> Brief
Write out every entry again exactly as it stands.

> Data provided
----

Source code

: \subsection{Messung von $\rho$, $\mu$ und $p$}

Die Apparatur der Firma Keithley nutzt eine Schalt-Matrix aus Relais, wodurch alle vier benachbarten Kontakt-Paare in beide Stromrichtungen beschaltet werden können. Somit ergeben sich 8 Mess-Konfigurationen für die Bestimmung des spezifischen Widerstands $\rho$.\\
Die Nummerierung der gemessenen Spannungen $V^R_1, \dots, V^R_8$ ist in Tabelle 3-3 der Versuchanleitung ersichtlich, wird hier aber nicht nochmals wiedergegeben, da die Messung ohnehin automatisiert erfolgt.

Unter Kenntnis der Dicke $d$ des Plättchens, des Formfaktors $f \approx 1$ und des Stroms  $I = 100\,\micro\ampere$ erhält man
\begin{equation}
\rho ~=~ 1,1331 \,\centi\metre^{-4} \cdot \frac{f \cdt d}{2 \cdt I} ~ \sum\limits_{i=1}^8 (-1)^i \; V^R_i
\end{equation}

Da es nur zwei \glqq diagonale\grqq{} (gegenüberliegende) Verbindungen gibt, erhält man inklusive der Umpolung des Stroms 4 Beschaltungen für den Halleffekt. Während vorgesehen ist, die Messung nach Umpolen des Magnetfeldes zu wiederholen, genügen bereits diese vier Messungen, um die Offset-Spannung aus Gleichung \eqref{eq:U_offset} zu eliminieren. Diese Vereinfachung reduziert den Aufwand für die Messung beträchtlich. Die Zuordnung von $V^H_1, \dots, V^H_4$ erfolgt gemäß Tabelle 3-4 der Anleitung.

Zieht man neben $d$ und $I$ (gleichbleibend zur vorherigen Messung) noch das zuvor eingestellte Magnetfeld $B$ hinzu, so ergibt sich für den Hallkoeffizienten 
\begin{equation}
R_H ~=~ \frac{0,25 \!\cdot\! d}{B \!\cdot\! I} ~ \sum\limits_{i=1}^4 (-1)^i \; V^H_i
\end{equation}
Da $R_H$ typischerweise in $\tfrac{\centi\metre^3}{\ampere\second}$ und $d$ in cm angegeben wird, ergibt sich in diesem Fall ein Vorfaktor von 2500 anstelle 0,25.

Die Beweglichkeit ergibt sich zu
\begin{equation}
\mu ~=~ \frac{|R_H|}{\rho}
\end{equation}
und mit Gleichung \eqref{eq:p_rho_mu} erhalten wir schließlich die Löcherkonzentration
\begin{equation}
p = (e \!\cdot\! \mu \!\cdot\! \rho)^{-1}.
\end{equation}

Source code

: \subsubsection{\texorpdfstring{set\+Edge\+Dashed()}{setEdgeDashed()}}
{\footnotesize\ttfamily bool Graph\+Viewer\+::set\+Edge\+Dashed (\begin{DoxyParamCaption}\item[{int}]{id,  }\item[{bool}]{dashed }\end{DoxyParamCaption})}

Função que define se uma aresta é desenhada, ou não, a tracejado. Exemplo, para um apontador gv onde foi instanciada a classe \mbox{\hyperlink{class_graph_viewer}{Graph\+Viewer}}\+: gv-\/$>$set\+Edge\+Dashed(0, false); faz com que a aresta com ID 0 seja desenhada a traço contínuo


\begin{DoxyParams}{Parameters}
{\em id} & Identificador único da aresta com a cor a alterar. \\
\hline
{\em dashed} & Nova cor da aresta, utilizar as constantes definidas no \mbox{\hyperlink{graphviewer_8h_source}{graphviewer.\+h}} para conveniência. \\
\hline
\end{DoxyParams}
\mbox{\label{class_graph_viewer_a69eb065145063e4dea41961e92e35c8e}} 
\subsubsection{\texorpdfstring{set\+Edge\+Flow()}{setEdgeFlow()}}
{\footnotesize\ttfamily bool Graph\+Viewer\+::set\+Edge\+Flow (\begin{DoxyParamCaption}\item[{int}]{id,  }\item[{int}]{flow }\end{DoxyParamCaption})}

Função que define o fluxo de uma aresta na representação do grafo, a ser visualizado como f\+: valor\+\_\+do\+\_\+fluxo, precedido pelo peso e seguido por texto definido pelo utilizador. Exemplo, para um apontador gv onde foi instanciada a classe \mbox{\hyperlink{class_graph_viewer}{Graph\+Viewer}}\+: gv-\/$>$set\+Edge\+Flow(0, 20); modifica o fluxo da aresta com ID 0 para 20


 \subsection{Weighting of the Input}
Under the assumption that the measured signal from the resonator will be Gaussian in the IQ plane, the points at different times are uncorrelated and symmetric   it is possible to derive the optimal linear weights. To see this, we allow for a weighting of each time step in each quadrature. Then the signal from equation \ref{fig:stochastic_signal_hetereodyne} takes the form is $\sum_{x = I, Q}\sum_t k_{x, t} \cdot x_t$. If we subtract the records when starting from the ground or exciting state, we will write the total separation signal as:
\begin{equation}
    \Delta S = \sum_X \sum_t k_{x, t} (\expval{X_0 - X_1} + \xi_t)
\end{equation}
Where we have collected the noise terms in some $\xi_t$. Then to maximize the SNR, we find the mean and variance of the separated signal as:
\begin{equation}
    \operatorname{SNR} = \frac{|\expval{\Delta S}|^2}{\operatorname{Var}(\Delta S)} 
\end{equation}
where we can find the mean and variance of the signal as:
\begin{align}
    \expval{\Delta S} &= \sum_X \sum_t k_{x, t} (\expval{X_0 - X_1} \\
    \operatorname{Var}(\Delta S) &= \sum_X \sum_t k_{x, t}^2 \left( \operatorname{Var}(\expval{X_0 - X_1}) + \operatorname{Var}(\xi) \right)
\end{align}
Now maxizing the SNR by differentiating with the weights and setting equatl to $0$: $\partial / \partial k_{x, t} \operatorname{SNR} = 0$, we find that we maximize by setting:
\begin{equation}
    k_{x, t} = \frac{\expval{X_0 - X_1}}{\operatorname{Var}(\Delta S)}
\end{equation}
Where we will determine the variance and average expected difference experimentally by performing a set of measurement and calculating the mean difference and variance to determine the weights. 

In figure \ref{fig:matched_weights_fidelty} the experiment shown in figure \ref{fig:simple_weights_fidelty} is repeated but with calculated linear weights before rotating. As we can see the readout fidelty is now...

----

> Solution to this problem
Source code

: \subsection{Messung von $\rho$, $\mu$ und $p$}

Die Apparatur der Firma Keithley nutzt eine Schalt-Matrix aus Relais, wodurch alle vier benachbarten Kontakt-Paare in beide Stromrichtungen beschaltet werden können. Somit ergeben sich 8 Mess-Konfigurationen für die Bestimmung des spezifischen Widerstands $\rho$.\\
Die Nummerierung der gemessenen Spannungen $V^R_1, \dots, V^R_8$ ist in Tabelle 3-3 der Versuchanleitung ersichtlich, wird hier aber nicht nochmals wiedergegeben, da die Messung ohnehin automatisiert erfolgt.

Unter Kenntnis der Dicke $d$ des Plättchens, des Formfaktors $f \approx 1$ und des Stroms  $I = 100\,\micro\ampere$ erhält man
\begin{equation}
\rho ~=~ 1,1331 \,\centi\metre^{-4} \cdot \frac{f \cdt d}{2 \cdt I} ~ \sum\limits_{i=1}^8 (-1)^i \; V^R_i
\end{equation}

Da es nur zwei \glqq diagonale\grqq{} (gegenüberliegende) Verbindungen gibt, erhält man inklusive der Umpolung des Stroms 4 Beschaltungen für den Halleffekt. Während vorgesehen ist, die Messung nach Umpolen des Magnetfeldes zu wiederholen, genügen bereits diese vier Messungen, um die Offset-Spannung aus Gleichung \eqref{eq:U_offset} zu eliminieren. Diese Vereinfachung reduziert den Aufwand für die Messung beträchtlich. Die Zuordnung von $V^H_1, \dots, V^H_4$ erfolgt gemäß Tabelle 3-4 der Anleitung.

Zieht man neben $d$ und $I$ (gleichbleibend zur vorherigen Messung) noch das zuvor eingestellte Magnetfeld $B$ hinzu, so ergibt sich für den Hallkoeffizienten 
\begin{equation}
R_H ~=~ \frac{0,25 \!\cdot\! d}{B \!\cdot\! I} ~ \sum\limits_{i=1}^4 (-1)^i \; V^H_i
\end{equation}
Da $R_H$ typischerweise in $\tfrac{\centi\metre^3}{\ampere\second}$ und $d$ in cm angegeben wird, ergibt sich in diesem Fall ein Vorfaktor von 2500 anstelle 0,25.

Die Beweglichkeit ergibt sich zu
\begin{equation}
\mu ~=~ \frac{|R_H|}{\rho}
\end{equation}
und mit Gleichung \eqref{eq:p_rho_mu} erhalten wir schließlich die Löcherkonzentration
\begin{equation}
p = (e \!\cdot\! \mu \!\cdot\! \rho)^{-1}.
\end{equation}

Source code

: \subsubsection{\texorpdfstring{set\+Edge\+Dashed()}{setEdgeDashed()}}
{\footnotesize\ttfamily bool Graph\+Viewer\+::set\+Edge\+Dashed (\begin{DoxyParamCaption}\item[{int}]{id,  }\item[{bool}]{dashed }\end{DoxyParamCaption})}

Função que define se uma aresta é desenhada, ou não, a tracejado. Exemplo, para um apontador gv onde foi instanciada a classe \mbox{\hyperlink{class_graph_viewer}{Graph\+Viewer}}\+: gv-\/$>$set\+Edge\+Dashed(0, false); faz com que a aresta com ID 0 seja desenhada a traço contínuo


\begin{DoxyParams}{Parameters}
{\em id} & Identificador único da aresta com a cor a alterar. \\
\hline
{\em dashed} & Nova cor da aresta, utilizar as constantes definidas no \mbox{\hyperlink{graphviewer_8h_source}{graphviewer.\+h}} para conveniência. \\
\hline
\end{DoxyParams}
\mbox{\label{class_graph_viewer_a69eb065145063e4dea41961e92e35c8e}} 
\subsubsection{\texorpdfstring{set\+Edge\+Flow()}{setEdgeFlow()}}
{\footnotesize\ttfamily bool Graph\+Viewer\+::set\+Edge\+Flow (\begin{DoxyParamCaption}\item[{int}]{id,  }\item[{int}]{flow }\end{DoxyParamCaption})}

Função que define o fluxo de uma aresta na representação do grafo, a ser visualizado como f\+: valor\+\_\+do\+\_\+fluxo, precedido pelo peso e seguido por texto definido pelo utilizador. Exemplo, para um apontador gv onde foi instanciada a classe \mbox{\hyperlink{class_graph_viewer}{Graph\+Viewer}}\+: gv-\/$>$set\+Edge\+Flow(0, 20); modifica o fluxo da aresta com ID 0 para 20


 \subsection{Weighting of the Input}
Under the assumption that the measured signal from the resonator will be Gaussian in the IQ plane, the points at different times are uncorrelated and symmetric   it is possible to derive the optimal linear weights. To see this, we allow for a weighting of each time step in each quadrature. Then the signal from equation \ref{fig:stochastic_signal_hetereodyne} takes the form is $\sum_{x = I, Q}\sum_t k_{x, t} \cdot x_t$. If we subtract the records when starting from the ground or exciting state, we will write the total separation signal as:
\begin{equation}
    \Delta S = \sum_X \sum_t k_{x, t} (\expval{X_0 - X_1} + \xi_t)
\end{equation}
Where we have collected the noise terms in some $\xi_t$. Then to maximize the SNR, we find the mean and variance of the separated signal as:
\begin{equation}
    \operatorname{SNR} = \frac{|\expval{\Delta S}|^2}{\operatorname{Var}(\Delta S)} 
\end{equation}
where we can find the mean and variance of the signal as:
\begin{align}
    \expval{\Delta S} &= \sum_X \sum_t k_{x, t} (\expval{X_0 - X_1} \\
    \operatorname{Var}(\Delta S) &= \sum_X \sum_t k_{x, t}^2 \left( \operatorname{Var}(\expval{X_0 - X_1}) + \operatorname{Var}(\xi) \right)
\end{align}
Now maxizing the SNR by differentiating with the weights and setting equatl to $0$: $\partial / \partial k_{x, t} \operatorname{SNR} = 0$, we find that we maximize by setting:
\begin{equation}
    k_{x, t} = \frac{\expval{X_0 - X_1}}{\operatorname{Var}(\Delta S)}
\end{equation}
Where we will determine the variance and average expected difference experimentally by performing a set of measurement and calculating the mean difference and variance to determine the weights. 

In figure \ref{fig:matched_weights_fidelty} the experiment shown in figure \ref{fig:simple_weights_fidelty} is repeated but with calculated linear weights before rotating. As we can see the readout fidelty is now...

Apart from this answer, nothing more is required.